1. Bien qu’ayant voté en faveur de tous les points du dispositif du présent avis et ayant souscrit pour l’essentiel au raisonnement de la Cour, j’estime nécessaire de préciser certains éléments qui auraient dû être traités par celle-ci.
2. Dans sa détermination du droit applicable, la Cour a recherché à quel moment le droit à l’autodétermination s’est cristallisé en tant que règle coutumière. Elle a essentiellement relevé l’importance de la résolution 1514 (XV) de l’Assemblée générale qui, selon elle, constitue un moment décisif dans l’évolution de la position des Etats en matière de décolonisation. Elle a également cité des résolutions de l’Assemblée générale antérieures et ultérieures à celle-ci.
3. Je souscris à ce raisonnement, d’autant plus que la Cour a déjà réitéré que «les résolutions de l’Assemblée générale, même si elles n’ont pas force obligatoire, peuvent parfois avoir une valeur normative» (voir le paragraphe 151 du présent avis ; Licéité de la menace ou de l’emploi d’armes nucléaires, avis consultatif, C.I.J. Recueil 1996 (I), p. 254, par. 70). Cependant, je pense que la Cour aurait dû aller plus loin en citant les résolutions pertinentes du Conseil de sécurité.
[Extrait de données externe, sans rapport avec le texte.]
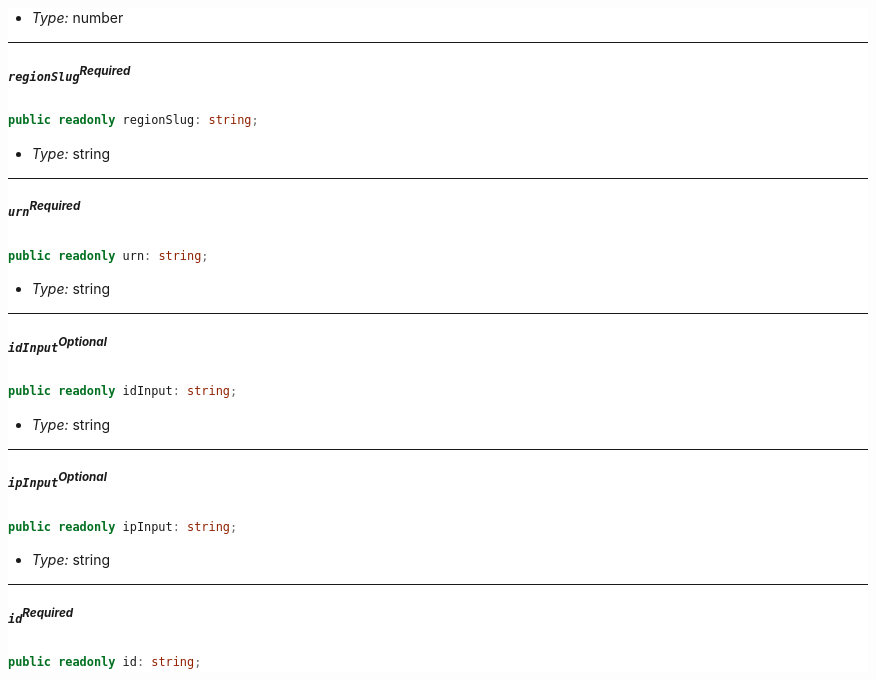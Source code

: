 - *Type:* number

---

##### `regionSlug`<sup>Required</sup> <a name="regionSlug" id="@cdktf/provider-digitalocean.dataDigitaloceanReservedIpv6.DataDigitaloceanReservedIpv6.property.regionSlug"></a>

```typescript
public readonly regionSlug: string;
```

- *Type:* string

---

##### `urn`<sup>Required</sup> <a name="urn" id="@cdktf/provider-digitalocean.dataDigitaloceanReservedIpv6.DataDigitaloceanReservedIpv6.property.urn"></a>

```typescript
public readonly urn: string;
```

- *Type:* string

---

##### `idInput`<sup>Optional</sup> <a name="idInput" id="@cdktf/provider-digitalocean.dataDigitaloceanReservedIpv6.DataDigitaloceanReservedIpv6.property.idInput"></a>

```typescript
public readonly idInput: string;
```

- *Type:* string

---

##### `ipInput`<sup>Optional</sup> <a name="ipInput" id="@cdktf/provider-digitalocean.dataDigitaloceanReservedIpv6.DataDigitaloceanReservedIpv6.property.ipInput"></a>

```typescript
public readonly ipInput: string;
```

- *Type:* string

---

##### `id`<sup>Required</sup> <a name="id" id="@cdktf/provider-digitalocean.dataDigitaloceanReservedIpv6.DataDigitaloceanReservedIpv6.property.id"></a>

```typescript
public readonly id: string;
```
4. En effet, outre l’adoption même de la résolution 1514 (XV) de l’Assemblée générale avec une écrasante majorité, sans aucun vote négatif et neuf abstentions, j’aimerais souligner le fait que le Conseil de sécurité, dans les questions relatives à la décolonisation dont il sera saisi entre 1960 et 1965, endossera expressément cette résolution. Il a procédé de la sorte dans plusieurs résolutions, notamment celles relatives à la situation dans les territoires administrés par le Portugal. Ainsi, dans sa résolution 180 (1963), le Conseil de sécurité «[c]onfirme la résolution 1514 (XV)» et «[a]ffirme que la politique du Portugal … est contraire aux principes de la Charte et aux résolutions pertinentes de l’Assemblée générale et du Conseil de sécurité» avant d’inviter celui-ci à «[r]econnaître immédiatement le droit des peuples qu’il administre à l’autodétermination et à l’indépendance». Puis, dans sa résolution 183 adoptée cinq mois plus tard, le Conseil de sécurité «[f]ait appel à tous les Etats pour qu’ils se conforment [à] la résolution 180 (1963)» qui confirme, comme déjà indiqué, la résolution 1514 (XV) de l’Assemblée générale. De nouveau, dans sa résolution 218 adoptée en 1965 sur la même question, le Conseil de sécurité «[r]éaffirme l’interprétation du principe de l’autodétermination qui figure dans la résolution 1514 (XV)». Je cite également la résolution 217 (1965) du Conseil de sécurité sur la situation de la Rhodésie du Sud, qui «[r]éaffirme» aussi la résolution 1514 (XV).
5. Outre la valeur normative de la résolution 1514 (XV), le fait de son endossement en des termes très clairs par le Conseil de sécurité dans les résolutions précitées atteste de son caractère obligatoire. Rappelons ici l’article 25 de la Charte des Nations Unies qui dispose que «[l]es Membres de l’Organisation conviennent d’accepter et d’appliquer les décisions du Conseil de sécurité conformément à la présente Charte».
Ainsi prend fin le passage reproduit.